Prompt:
What is needed is the number of lines in the data below that include "příkazy", stated by itself.

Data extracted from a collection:
□ □ □ □ □

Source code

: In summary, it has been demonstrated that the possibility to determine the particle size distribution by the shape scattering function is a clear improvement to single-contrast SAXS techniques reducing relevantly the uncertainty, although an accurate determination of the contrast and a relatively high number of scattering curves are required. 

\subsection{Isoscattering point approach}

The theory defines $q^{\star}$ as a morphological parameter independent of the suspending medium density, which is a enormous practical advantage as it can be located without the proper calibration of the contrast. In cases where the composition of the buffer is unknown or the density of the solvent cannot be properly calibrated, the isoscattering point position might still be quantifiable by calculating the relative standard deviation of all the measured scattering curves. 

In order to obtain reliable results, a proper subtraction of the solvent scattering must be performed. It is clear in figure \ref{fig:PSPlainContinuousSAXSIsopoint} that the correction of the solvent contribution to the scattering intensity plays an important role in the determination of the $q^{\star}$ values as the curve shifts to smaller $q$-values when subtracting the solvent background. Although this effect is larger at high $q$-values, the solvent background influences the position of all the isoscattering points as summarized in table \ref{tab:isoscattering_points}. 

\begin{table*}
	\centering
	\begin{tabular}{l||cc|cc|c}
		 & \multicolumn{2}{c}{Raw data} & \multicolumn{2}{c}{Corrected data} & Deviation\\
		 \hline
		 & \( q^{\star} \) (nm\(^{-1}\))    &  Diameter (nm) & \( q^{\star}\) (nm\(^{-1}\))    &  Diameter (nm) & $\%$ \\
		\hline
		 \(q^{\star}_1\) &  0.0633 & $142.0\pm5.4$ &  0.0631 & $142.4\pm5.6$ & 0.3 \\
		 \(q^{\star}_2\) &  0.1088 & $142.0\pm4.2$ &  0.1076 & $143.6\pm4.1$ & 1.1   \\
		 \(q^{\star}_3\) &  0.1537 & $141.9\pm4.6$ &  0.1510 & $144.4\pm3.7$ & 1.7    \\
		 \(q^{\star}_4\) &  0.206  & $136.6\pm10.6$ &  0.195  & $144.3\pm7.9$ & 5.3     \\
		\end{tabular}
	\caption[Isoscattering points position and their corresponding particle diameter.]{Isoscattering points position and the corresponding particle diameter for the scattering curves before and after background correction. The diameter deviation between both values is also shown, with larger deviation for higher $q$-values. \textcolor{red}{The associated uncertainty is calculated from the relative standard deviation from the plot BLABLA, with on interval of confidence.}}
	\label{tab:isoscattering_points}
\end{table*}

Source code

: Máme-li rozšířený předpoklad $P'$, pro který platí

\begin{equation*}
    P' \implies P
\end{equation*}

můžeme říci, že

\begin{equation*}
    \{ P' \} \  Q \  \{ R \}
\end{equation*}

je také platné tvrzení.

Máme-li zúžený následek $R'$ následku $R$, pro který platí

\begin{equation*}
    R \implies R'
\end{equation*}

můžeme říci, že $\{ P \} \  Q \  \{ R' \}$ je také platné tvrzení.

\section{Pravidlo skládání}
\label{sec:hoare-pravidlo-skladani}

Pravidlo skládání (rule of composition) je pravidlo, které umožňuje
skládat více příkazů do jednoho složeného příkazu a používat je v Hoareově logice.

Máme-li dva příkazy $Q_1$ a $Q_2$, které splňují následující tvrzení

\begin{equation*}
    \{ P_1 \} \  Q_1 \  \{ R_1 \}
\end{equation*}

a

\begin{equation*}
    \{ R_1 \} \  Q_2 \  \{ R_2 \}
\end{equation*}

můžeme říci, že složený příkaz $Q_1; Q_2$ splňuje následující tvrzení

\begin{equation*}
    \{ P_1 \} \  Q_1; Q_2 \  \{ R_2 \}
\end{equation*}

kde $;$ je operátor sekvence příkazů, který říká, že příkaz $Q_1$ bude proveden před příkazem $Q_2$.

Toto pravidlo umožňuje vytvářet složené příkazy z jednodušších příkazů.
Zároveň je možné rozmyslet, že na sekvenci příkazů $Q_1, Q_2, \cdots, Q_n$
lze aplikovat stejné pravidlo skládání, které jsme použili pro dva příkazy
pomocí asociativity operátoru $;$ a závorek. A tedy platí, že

□ □ □ □ □

Output below:
3